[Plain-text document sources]
--------------------------------------------------
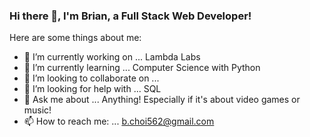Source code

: ### Hi there 👋, I'm Brian, a Full Stack Web Developer!


Here are some things about me:

- 🔭 I’m currently working on ... Lambda Labs
- 🌱 I’m currently learning ... Computer Science with Python
- 👯 I’m looking to collaborate on ... 
- 🤔 I’m looking for help with ... SQL
- 💬 Ask me about ... Anything!  Especially if it's about video games or music!
- 📫 How to reach me: ... b.choi562@gmail.com

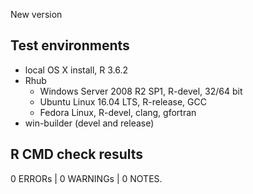 New version

## Test environments
* local OS X install, R 3.6.2
* Rhub
  * Windows Server 2008 R2 SP1, R-devel, 32/64 bit
  * Ubuntu Linux 16.04 LTS, R-release, GCC
  * Fedora Linux, R-devel, clang, gfortran
* win-builder (devel and release)

## R CMD check results

0 ERRORs | 0 WARNINGs | 0 NOTES.


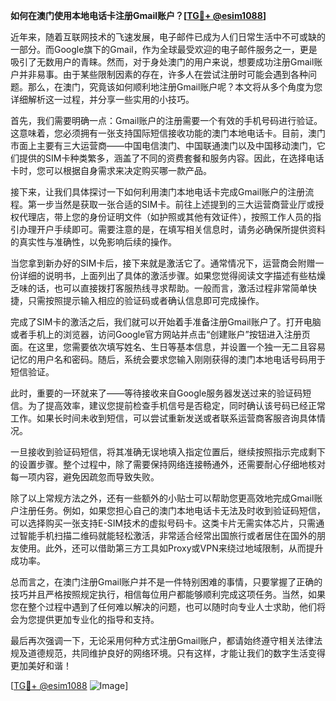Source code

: **如何在澳门使用本地电话卡注册Gmail账户？[[TG💪+ @esim1088](https://t.me/s/esim1088)]**

近年来，随着互联网技术的飞速发展，电子邮件已成为人们日常生活中不可或缺的一部分。而Google旗下的Gmail，作为全球最受欢迎的电子邮件服务之一，更是吸引了无数用户的青睐。然而，对于身处澳门的用户来说，想要成功注册Gmail账户并非易事。由于某些限制因素的存在，许多人在尝试注册时可能会遇到各种问题。那么，在澳门，究竟该如何顺利地注册Gmail账户呢？本文将从多个角度为您详细解析这一过程，并分享一些实用的小技巧。

首先，我们需要明确一点：Gmail账户的注册需要一个有效的手机号码进行验证。这意味着，您必须拥有一张支持国际短信接收功能的澳门本地电话卡。目前，澳门市面上主要有三大运营商——中国电信澳门、中国联通澳门以及中国移动澳门，它们提供的SIM卡种类繁多，涵盖了不同的资费套餐和服务内容。因此，在选择电话卡时，您可以根据自身需求来决定购买哪一款产品。

接下来，让我们具体探讨一下如何利用澳门本地电话卡完成Gmail账户的注册流程。第一步当然是获取一张合适的SIM卡。前往上述提到的三大运营商营业厅或授权代理店，带上您的身份证明文件（如护照或其他有效证件），按照工作人员的指引办理开户手续即可。需要注意的是，在填写相关信息时，请务必确保所提供资料的真实性与准确性，以免影响后续的操作。

当您拿到新办好的SIM卡后，接下来就是激活它了。通常情况下，运营商会附赠一份详细的说明书，上面列出了具体的激活步骤。如果您觉得阅读文字描述有些枯燥乏味的话，也可以直接拨打客服热线寻求帮助。一般而言，激活过程非常简单快捷，只需按照提示输入相应的验证码或者确认信息即可完成操作。

完成了SIM卡的激活之后，我们就可以开始着手准备注册Gmail账户了。打开电脑或者手机上的浏览器，访问Google官方网站并点击“创建账户”按钮进入注册页面。在这里，您需要依次填写姓名、生日等基本信息，并设置一个独一无二且容易记忆的用户名和密码。随后，系统会要求您输入刚刚获得的澳门本地电话号码用于短信验证。

此时，重要的一环就来了——等待接收来自Google服务器发送过来的验证码短信。为了提高效率，建议您提前检查手机信号是否稳定，同时确认该号码已经正常工作。如果长时间未收到短信，可以尝试重新发送或者联系运营商客服咨询具体情况。

一旦接收到验证码短信，将其准确无误地填入指定位置后，继续按照指示完成剩下的设置步骤。整个过程中，除了需要保持网络连接畅通外，还需要耐心仔细地核对每一项内容，避免因疏忽而导致失败。

除了以上常规方法之外，还有一些额外的小贴士可以帮助您更高效地完成Gmail账户注册任务。例如，如果您担心自己的澳门本地电话卡无法及时收到验证码短信，可以选择购买一张支持E-SIM技术的虚拟号码卡。这类卡片无需实体芯片，只需通过智能手机扫描二维码就能轻松激活，非常适合经常出国旅行或者居住在国外的朋友使用。此外，还可以借助第三方工具如Proxy或VPN来绕过地域限制，从而提升成功率。

总而言之，在澳门注册Gmail账户并不是一件特别困难的事情，只要掌握了正确的技巧并且严格按照规定执行，相信每位用户都能够顺利完成这项任务。当然，如果您在整个过程中遇到了任何难以解决的问题，也可以随时向专业人士求助，他们将会为您提供更加专业化的指导和支持。

最后再次强调一下，无论采用何种方式注册Gmail账户，都请始终遵守相关法律法规及道德规范，共同维护良好的网络环境。只有这样，才能让我们的数字生活变得更加美好和谐！

[[TG💪+ @esim1088](https://t.me/s/esim1088) ![Image](https://i.postimg.cc/4NQfJmqS/Snipaste-2025-05-13-00-14-12.png)]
--------------------------------------------------
If a line in the records includes "currently", it counts toward the total; report that total by itself.

2